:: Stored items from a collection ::

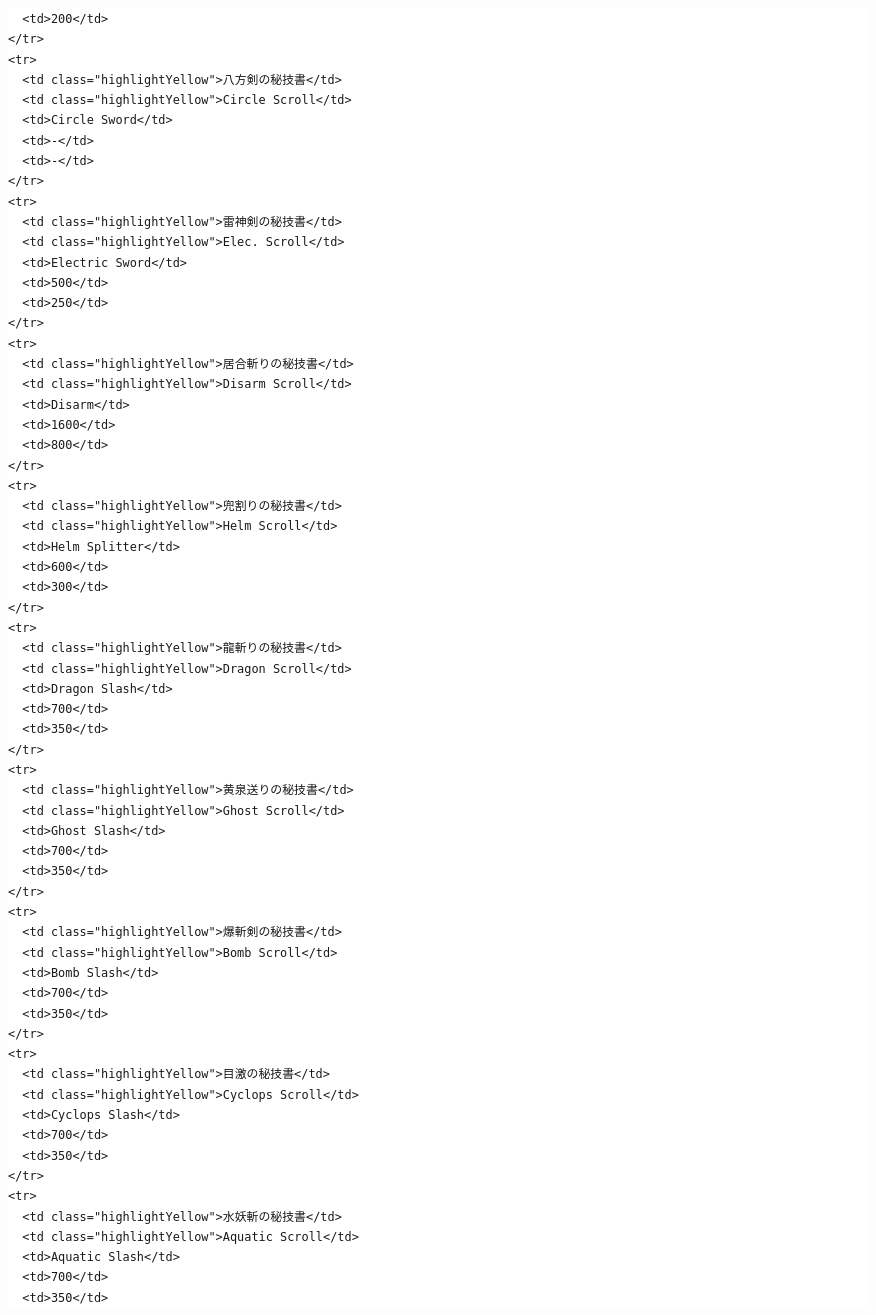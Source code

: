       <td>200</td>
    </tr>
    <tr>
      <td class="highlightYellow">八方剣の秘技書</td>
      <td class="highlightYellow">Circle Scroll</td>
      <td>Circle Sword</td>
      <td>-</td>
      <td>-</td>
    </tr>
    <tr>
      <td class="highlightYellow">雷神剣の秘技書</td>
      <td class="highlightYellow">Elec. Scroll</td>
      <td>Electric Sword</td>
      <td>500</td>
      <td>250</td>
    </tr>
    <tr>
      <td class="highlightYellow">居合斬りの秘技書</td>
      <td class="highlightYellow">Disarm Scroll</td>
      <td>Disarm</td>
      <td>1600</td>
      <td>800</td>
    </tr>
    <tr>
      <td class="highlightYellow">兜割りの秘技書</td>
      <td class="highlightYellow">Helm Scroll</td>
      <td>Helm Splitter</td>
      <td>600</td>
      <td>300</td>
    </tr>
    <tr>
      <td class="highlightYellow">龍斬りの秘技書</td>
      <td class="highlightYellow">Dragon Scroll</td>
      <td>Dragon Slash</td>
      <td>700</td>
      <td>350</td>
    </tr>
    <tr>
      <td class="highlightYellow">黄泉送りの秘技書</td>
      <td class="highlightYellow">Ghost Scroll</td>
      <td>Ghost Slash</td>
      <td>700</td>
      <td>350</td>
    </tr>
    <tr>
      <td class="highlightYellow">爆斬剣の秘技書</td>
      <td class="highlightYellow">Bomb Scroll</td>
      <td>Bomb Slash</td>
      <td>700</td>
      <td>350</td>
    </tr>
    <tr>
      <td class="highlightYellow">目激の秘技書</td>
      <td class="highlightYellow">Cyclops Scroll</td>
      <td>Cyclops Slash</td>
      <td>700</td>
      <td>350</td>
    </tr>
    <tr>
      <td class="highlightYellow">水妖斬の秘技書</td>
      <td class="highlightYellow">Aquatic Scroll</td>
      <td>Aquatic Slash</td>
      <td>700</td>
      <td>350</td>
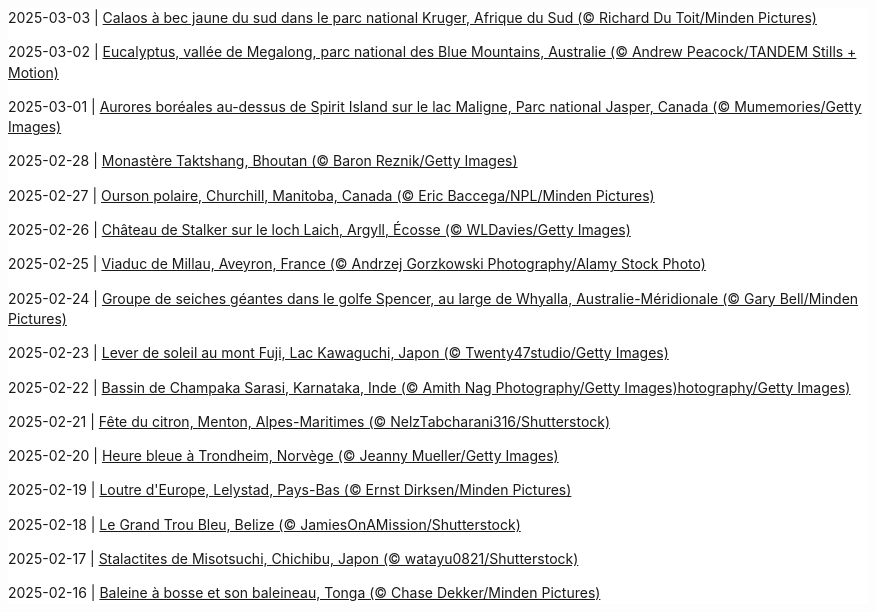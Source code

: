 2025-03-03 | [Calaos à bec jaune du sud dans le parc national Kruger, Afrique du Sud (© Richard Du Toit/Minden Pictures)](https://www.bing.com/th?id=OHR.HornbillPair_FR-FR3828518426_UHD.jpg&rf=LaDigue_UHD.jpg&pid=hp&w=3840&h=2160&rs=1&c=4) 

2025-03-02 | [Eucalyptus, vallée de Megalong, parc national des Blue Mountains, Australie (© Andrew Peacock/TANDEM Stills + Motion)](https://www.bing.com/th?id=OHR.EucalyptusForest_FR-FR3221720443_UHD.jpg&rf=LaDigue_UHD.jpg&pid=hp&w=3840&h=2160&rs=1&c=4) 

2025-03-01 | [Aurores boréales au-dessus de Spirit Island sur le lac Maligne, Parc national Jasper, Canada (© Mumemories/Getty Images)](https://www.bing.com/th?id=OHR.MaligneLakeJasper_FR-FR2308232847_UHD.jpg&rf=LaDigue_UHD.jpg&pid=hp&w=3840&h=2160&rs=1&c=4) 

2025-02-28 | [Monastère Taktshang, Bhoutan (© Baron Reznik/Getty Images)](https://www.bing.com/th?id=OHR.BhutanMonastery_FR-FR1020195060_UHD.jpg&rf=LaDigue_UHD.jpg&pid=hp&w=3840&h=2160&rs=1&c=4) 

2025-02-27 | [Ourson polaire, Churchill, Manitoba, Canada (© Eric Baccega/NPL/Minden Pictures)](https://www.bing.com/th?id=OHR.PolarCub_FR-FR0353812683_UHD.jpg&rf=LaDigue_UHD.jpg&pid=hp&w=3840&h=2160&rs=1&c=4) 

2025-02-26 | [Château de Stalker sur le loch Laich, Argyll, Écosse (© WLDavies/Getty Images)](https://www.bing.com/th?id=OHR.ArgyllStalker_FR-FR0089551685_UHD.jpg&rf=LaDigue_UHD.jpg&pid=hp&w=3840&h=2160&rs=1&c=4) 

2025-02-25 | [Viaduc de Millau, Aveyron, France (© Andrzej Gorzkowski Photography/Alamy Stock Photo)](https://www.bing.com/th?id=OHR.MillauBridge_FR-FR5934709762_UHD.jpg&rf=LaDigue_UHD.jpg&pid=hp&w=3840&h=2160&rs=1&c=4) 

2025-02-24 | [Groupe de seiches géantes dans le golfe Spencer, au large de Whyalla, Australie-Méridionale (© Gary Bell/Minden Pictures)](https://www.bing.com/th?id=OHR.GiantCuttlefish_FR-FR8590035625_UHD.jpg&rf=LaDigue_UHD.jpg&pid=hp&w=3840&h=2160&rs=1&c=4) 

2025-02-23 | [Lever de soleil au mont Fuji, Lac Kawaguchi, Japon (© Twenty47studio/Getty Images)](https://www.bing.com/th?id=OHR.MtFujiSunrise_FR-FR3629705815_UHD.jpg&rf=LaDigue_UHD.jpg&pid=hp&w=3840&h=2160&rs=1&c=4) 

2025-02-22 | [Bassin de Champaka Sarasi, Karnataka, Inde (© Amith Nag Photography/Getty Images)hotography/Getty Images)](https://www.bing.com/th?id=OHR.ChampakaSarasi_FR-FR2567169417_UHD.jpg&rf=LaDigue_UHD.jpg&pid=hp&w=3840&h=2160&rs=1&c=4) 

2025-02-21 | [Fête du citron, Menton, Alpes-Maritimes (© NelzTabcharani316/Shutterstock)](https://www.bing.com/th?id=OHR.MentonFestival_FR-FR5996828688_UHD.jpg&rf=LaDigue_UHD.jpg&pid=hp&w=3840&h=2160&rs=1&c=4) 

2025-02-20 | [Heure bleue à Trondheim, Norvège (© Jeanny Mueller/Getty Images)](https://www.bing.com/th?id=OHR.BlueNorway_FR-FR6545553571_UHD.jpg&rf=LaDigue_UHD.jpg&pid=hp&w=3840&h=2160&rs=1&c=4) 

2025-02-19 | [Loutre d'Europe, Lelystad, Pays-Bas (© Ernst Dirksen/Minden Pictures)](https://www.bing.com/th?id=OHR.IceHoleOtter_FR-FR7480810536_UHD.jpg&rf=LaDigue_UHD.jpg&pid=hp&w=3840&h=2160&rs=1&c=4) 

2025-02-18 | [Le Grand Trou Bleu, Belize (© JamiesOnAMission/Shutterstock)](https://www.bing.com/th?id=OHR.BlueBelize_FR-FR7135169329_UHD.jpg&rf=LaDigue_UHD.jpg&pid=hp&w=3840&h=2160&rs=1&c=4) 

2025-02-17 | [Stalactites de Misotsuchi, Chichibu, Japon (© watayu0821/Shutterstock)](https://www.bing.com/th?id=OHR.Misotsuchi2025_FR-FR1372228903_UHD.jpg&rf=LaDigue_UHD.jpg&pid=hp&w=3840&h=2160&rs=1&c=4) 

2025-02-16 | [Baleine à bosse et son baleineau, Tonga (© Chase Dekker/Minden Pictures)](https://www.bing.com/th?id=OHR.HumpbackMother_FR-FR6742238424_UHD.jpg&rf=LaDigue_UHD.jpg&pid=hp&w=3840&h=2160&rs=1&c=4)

:: Task to carry out ::
The lines in the entries above that carry the word "Photography" must be copied.

:: Written response ::
2025-02-25 | [Viaduc de Millau, Aveyron, France (© Andrzej Gorzkowski Photography/Alamy Stock Photo)](https://www.bing.com/th?id=OHR.MillauBridge_FR-FR5934709762_UHD.jpg&rf=LaDigue_UHD.jpg&pid=hp&w=3840&h=2160&rs=1&c=4) 
2025-02-22 | [Bassin de Champaka Sarasi, Karnataka, Inde (© Amith Nag Photography/Getty Images)hotography/Getty Images)](https://www.bing.com/th?id=OHR.ChampakaSarasi_FR-FR2567169417_UHD.jpg&rf=LaDigue_UHD.jpg&pid=hp&w=3840&h=2160&rs=1&c=4) 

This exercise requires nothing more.